* YOUR INSTRUCTIONS *
Please repeat, exactly and without pictures, the lines of the entries below that run from the one containing "By looking at" through the one containing "Although negative controls".

* TASK MATERIAL *

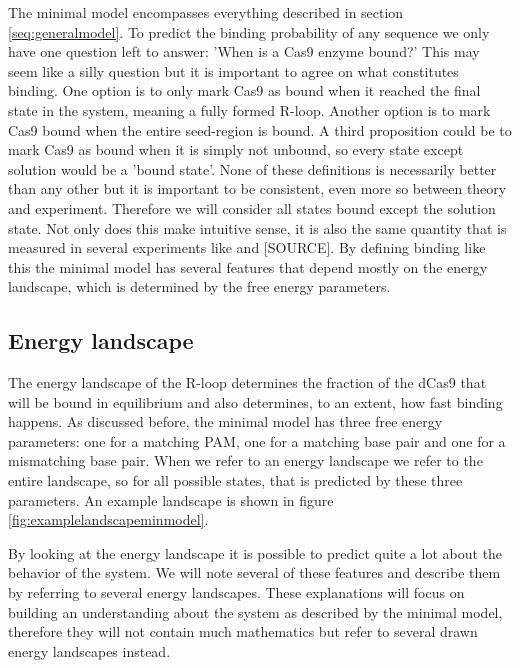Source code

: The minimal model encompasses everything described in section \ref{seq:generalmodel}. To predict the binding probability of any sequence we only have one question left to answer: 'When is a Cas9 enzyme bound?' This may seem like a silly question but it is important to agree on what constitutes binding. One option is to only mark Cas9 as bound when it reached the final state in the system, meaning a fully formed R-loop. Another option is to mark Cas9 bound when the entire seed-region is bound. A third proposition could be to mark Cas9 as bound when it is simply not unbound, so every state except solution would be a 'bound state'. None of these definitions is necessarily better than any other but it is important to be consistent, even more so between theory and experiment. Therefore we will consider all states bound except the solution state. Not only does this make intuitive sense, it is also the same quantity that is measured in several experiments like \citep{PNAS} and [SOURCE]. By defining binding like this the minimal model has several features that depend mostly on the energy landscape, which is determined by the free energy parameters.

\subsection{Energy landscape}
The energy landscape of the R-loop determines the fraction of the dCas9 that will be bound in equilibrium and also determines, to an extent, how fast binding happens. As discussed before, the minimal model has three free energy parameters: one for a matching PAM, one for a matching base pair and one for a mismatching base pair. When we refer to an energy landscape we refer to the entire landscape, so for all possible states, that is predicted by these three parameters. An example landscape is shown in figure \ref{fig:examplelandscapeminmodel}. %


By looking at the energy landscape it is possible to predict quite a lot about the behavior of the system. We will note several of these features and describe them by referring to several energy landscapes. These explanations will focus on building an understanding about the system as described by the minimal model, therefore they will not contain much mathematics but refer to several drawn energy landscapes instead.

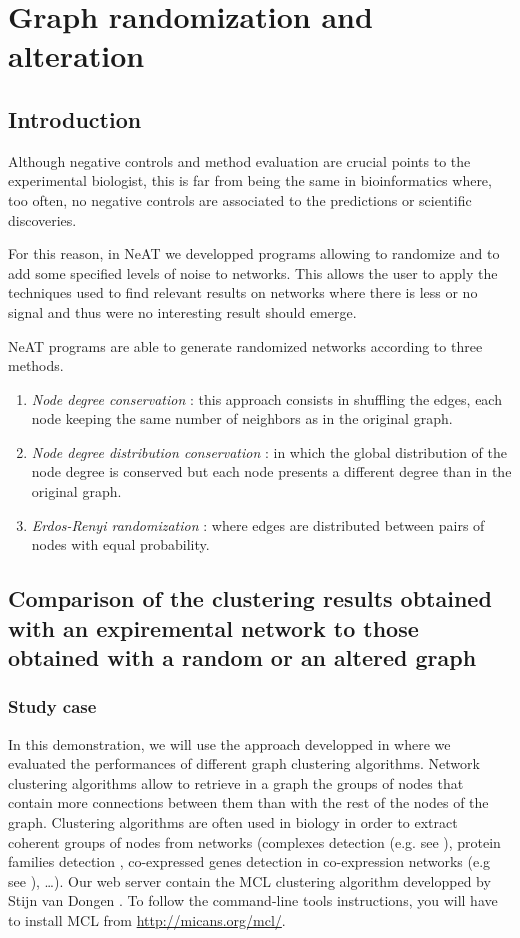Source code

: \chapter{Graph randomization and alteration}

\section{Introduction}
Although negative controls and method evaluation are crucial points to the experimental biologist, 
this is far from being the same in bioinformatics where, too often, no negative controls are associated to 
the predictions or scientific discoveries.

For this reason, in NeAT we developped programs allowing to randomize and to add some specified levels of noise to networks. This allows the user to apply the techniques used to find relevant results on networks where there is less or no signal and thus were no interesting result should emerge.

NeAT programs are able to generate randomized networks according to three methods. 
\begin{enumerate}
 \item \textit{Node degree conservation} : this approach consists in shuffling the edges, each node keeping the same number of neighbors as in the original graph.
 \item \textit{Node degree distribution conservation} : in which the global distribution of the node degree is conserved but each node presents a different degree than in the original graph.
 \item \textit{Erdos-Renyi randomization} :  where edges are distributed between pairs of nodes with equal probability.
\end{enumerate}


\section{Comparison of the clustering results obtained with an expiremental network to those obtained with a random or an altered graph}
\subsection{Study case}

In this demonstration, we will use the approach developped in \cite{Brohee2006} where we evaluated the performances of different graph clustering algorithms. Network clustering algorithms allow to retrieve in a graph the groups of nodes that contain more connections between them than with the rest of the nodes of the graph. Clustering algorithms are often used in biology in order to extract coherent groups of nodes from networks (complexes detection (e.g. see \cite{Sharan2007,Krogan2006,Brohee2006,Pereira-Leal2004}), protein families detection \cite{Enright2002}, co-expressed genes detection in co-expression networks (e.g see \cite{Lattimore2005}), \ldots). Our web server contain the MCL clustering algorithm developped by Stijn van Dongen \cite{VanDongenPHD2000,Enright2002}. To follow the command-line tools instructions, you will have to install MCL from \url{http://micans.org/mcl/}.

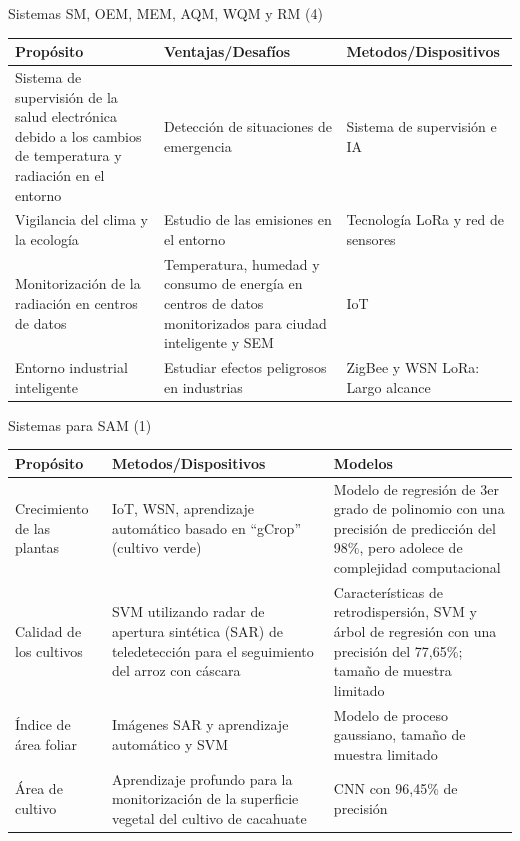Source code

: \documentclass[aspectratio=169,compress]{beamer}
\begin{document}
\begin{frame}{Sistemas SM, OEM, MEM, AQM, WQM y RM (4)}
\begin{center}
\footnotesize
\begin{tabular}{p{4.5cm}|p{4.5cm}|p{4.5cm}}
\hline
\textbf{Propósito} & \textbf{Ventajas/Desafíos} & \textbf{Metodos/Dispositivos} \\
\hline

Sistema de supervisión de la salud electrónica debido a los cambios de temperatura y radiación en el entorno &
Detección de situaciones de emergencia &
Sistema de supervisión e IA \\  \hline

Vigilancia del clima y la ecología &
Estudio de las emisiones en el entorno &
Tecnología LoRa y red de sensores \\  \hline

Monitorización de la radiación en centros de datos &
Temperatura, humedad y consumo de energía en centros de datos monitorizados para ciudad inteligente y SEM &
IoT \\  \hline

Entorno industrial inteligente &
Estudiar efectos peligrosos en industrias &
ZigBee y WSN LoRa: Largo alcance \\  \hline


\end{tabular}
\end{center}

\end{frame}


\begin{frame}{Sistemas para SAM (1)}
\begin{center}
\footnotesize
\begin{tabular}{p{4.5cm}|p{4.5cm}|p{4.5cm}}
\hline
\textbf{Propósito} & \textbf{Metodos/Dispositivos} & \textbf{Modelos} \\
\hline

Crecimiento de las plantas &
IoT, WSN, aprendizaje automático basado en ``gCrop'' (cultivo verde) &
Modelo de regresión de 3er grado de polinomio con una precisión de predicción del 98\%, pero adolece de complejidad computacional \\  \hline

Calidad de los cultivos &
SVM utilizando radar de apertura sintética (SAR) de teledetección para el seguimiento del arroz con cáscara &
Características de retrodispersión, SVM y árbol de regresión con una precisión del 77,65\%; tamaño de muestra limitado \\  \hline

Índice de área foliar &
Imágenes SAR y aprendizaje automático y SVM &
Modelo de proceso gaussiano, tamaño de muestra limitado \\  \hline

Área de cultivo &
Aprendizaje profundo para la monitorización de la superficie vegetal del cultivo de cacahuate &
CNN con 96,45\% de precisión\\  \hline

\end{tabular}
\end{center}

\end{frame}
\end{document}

...

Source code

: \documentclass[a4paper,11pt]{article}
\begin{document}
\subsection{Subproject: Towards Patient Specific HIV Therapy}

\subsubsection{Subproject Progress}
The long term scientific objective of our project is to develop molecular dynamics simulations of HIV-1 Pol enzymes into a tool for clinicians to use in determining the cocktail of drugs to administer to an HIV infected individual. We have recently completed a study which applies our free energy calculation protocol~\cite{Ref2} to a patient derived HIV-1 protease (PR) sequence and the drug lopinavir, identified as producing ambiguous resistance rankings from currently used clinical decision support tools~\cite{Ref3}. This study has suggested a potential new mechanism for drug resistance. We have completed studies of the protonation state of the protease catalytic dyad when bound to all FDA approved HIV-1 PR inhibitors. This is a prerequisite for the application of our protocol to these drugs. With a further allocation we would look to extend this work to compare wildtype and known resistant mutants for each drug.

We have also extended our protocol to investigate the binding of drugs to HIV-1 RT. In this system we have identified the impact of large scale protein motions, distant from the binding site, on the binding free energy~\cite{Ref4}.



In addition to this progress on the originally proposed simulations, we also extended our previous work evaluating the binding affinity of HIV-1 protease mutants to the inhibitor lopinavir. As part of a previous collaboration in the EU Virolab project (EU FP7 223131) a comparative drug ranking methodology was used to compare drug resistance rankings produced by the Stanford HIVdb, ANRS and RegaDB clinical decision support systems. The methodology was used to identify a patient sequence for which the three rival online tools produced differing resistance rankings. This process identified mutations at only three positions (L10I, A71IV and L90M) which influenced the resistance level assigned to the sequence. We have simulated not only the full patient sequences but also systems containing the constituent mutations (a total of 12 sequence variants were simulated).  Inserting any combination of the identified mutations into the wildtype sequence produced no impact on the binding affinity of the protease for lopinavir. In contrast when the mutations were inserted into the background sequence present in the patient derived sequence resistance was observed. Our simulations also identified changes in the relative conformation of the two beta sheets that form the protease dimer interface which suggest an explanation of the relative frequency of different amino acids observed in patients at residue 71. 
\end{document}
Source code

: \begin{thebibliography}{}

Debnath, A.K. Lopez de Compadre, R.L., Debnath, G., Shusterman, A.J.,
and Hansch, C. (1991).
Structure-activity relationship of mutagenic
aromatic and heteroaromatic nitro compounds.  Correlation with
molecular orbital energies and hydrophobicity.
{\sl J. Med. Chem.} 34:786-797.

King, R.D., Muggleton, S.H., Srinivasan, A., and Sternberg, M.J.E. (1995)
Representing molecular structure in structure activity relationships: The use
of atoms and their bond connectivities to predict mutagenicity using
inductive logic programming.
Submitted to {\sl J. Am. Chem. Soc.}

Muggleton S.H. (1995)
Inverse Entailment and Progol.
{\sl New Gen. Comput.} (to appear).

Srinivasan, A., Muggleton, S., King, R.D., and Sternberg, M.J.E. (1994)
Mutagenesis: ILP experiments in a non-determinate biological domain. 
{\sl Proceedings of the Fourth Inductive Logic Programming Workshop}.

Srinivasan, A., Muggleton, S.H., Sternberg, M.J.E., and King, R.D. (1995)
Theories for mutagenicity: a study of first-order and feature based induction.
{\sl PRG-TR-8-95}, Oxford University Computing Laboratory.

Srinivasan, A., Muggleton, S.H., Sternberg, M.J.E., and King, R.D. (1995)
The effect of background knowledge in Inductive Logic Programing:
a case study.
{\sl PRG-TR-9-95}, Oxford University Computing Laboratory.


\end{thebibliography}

---

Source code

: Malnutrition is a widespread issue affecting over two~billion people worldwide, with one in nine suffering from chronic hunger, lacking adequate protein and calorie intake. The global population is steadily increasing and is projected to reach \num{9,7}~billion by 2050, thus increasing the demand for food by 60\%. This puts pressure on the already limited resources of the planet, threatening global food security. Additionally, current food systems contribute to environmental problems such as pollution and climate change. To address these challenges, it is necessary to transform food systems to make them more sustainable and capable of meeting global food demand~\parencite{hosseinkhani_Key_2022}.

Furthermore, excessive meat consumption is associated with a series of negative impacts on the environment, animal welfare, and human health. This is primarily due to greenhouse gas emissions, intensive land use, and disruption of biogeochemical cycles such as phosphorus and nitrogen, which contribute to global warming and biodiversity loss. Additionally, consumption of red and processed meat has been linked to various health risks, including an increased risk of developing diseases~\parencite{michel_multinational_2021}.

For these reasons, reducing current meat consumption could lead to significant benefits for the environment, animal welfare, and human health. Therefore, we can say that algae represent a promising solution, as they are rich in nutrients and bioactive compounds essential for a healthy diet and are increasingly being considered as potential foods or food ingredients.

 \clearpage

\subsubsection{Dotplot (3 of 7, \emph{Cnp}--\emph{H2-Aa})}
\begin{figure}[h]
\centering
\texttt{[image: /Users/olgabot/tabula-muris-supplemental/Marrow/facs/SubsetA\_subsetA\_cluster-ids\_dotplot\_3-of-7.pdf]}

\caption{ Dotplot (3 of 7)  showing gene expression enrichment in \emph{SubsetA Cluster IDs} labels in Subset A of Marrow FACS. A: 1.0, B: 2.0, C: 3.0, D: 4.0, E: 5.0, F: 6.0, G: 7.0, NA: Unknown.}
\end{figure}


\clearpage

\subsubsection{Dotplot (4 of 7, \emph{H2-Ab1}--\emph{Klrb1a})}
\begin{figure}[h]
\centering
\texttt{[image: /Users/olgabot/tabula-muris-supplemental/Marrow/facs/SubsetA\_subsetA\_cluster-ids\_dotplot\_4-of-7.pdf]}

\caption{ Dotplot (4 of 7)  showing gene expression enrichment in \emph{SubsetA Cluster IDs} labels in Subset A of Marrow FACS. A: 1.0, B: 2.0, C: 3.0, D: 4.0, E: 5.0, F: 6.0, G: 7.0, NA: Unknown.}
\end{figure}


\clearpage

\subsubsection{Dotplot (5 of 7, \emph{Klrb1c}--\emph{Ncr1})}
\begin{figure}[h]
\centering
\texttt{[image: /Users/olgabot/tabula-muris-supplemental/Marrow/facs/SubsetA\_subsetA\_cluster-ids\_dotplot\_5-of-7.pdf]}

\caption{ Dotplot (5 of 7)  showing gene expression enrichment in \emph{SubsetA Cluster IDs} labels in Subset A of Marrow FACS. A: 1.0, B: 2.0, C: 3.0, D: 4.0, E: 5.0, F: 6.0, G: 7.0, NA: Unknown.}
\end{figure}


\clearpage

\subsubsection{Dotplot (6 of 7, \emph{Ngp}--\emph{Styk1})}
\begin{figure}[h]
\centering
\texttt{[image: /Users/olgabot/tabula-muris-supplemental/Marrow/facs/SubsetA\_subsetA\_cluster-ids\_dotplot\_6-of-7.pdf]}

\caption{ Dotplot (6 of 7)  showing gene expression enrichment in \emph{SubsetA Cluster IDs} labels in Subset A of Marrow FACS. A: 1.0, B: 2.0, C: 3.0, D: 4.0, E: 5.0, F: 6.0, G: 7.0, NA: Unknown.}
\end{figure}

* OUTPUT BELOW *
By looking at the energy landscape it is possible to predict quite a lot about the behavior of the system. We will note several of these features and describe them by referring to several energy landscapes. These explanations will focus on building an understanding about the system as described by the minimal model, therefore they will not contain much mathematics but refer to several drawn energy landscapes instead.

Source code

: \chapter{Graph randomization and alteration}

\section{Introduction}
Although negative controls and method evaluation are crucial points to the experimental biologist, 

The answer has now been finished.